Wkurzają mnie takie pały jak nagrywający. Widzi długo przed wjazdem, że gościu zbliża się z boku, droga praktycznie pusta, wolny drugi pas żeby delikatnie odbić i zupełnie bezkolizyjnie wszystko rozwiązać. To nie. Zwalnia tak żeby wymusić hamowanie gościa z boku i pokazać że ma pierwszeństwo. Tak, nagrywający miał pierwszeństwo.

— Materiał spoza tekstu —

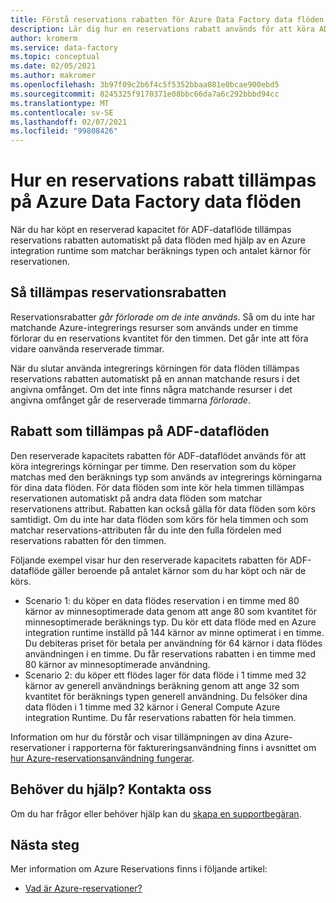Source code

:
```yaml
---
title: Förstå reservations rabatten för Azure Data Factory data flöden | Microsoft Docs
description: Lär dig hur en reservations rabatt används för att köra ADF-dataflöden. Rabatten tillämpas på dessa data flöden per timme.
author: kromerm
ms.service: data-factory
ms.topic: conceptual
ms.date: 02/05/2021
ms.author: makromer
ms.openlocfilehash: 3b97f09c2b6f4c5f5352bbaa081e0bcae900ebd5
ms.sourcegitcommit: 8245325f9170371e08bbc66da7a6c292bbbd94cc
ms.translationtype: MT
ms.contentlocale: sv-SE
ms.lasthandoff: 02/07/2021
ms.locfileid: "99808426"
---
```

# <a name="how-a-reservation-discount-is-applied-to-azure-data-factory-data-flows"></a>Hur en reservations rabatt tillämpas på Azure Data Factory data flöden

När du har köpt en reserverad kapacitet för ADF-dataflöde tillämpas reservations rabatten automatiskt på data flöden med hjälp av en Azure integration runtime som matchar beräknings typen och antalet kärnor för reservationen.

## <a name="how-reservation-discount-is-applied"></a>Så tillämpas reservationsrabatten

Reservationsrabatter *går förlorade om de inte används*. Så om du inte har matchande Azure-integrerings resurser som används under en timme förlorar du en reservations kvantitet för den timmen. Det går inte att föra vidare oanvända reserverade timmar.

När du slutar använda integrerings körningen för data flöden tillämpas reservations rabatten automatiskt på en annan matchande resurs i det angivna omfånget. Om det inte finns några matchande resurser i det angivna omfånget går de reserverade timmarna *förlorade*.

## <a name="discount-applied-to-adf-data-flows"></a>Rabatt som tillämpas på ADF-dataflöden

Den reserverade kapacitets rabatten för ADF-dataflödet används för att köra integrerings körningar per timme. Den reservation som du köper matchas med den beräknings typ som används av integrerings körningarna för dina data flöden. För data flöden som inte kör hela timmen tillämpas reservationen automatiskt på andra data flöden som matchar reservationens attribut. Rabatten kan också gälla för data flöden som körs samtidigt. Om du inte har data flöden som körs för hela timmen och som matchar reservations-attributen får du inte den fulla fördelen med reservations rabatten för den timmen.

Följande exempel visar hur den reserverade kapacitets rabatten för ADF-dataflöde gäller beroende på antalet kärnor som du har köpt och när de körs.

- Scenario 1: du köper en data flödes reservation i en timme med 80 kärnor av minnesoptimerade data genom att ange 80 som kvantitet för minnesoptimerade beräknings typ. Du kör ett data flöde med en Azure integration runtime inställd på 144 kärnor av minne optimerat i en timme. Du debiteras priset för betala per användning för 64 kärnor i data flödes användningen i en timme. Du får reservations rabatten i en timme med 80 kärnor av minnesoptimerade användning.
- Scenario 2: du köper ett flödes lager för data flöde i 1 timme med 32 kärnor av generell användnings beräkning genom att ange 32 som kvantitet för beräknings typen generell användning. Du felsöker dina data flöden i 1 timme med 32 kärnor i General Compute Azure integration Runtime. Du får reservations rabatten för hela timmen.

Information om hur du förstår och visar tillämpningen av dina Azure-reservationer i rapporterna för faktureringsanvändning finns i avsnittet om [hur Azure-reservationsanvändning fungerar](https://docs.microsoft.com/azure/cost-management-billing/reservations/understand-reserved-instance-usage-ea).

## <a name="need-help-contact-us"></a>Behöver du hjälp? Kontakta oss

Om du har frågor eller behöver hjälp kan du [skapa en supportbegäran](https://go.microsoft.com/fwlink/?linkid=2083458).

## <a name="next-steps"></a>Nästa steg

Mer information om Azure Reservations finns i följande artikel:

- [Vad är Azure-reservationer?](https://docs.microsoft.com/azure/cost-management-billing/reservations/save-compute-costs-reservations)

I tak, jest zawistną i zakompleksiona pałą. Będąc na miejscu tego gościa z Yariski pewnie bym wysłał nagrywającemu bogatą wiązankę epitetów o jego przodkach.
jestem "autorem" filmu.
Kilka uwag:
1)Gość z yarisa miał stop - linie zatrzymania kilka metrów wcześniej.
2) Zaraz za przejściem skręcałem w prawo, miałem odbić i potem zmieniać pas na przejściu? Czy może nadrabiać drogę i skręcić na kolejnym skrzyżowaniu?
3) Drugi pas nie był wolny. Czyżbyś miał więcej wiadomości niż ja?
4) Może jak się spotkamy na drodze to będziesz miał okazje pobluzgać na żywo, jeśli wymuszasz pierwszeństwo i oczekujesz specjalnego traktowania, to jest to kwestia czasu.
Czyżbyś miał coś współnego z kierowcą tego Yarisa?
Hamowanie do zerowej prędkości wymusza znak "STOP", a nie kierujący jadący drogą z pierwszeństwem.
Nagrywający nie ma żadnego obowiązku zmiany pasa lub "odbijania" w lewo bo wjeżdża "lord" z podporządkowanej i perfidnie próbuje wymusić pierwszeństwo.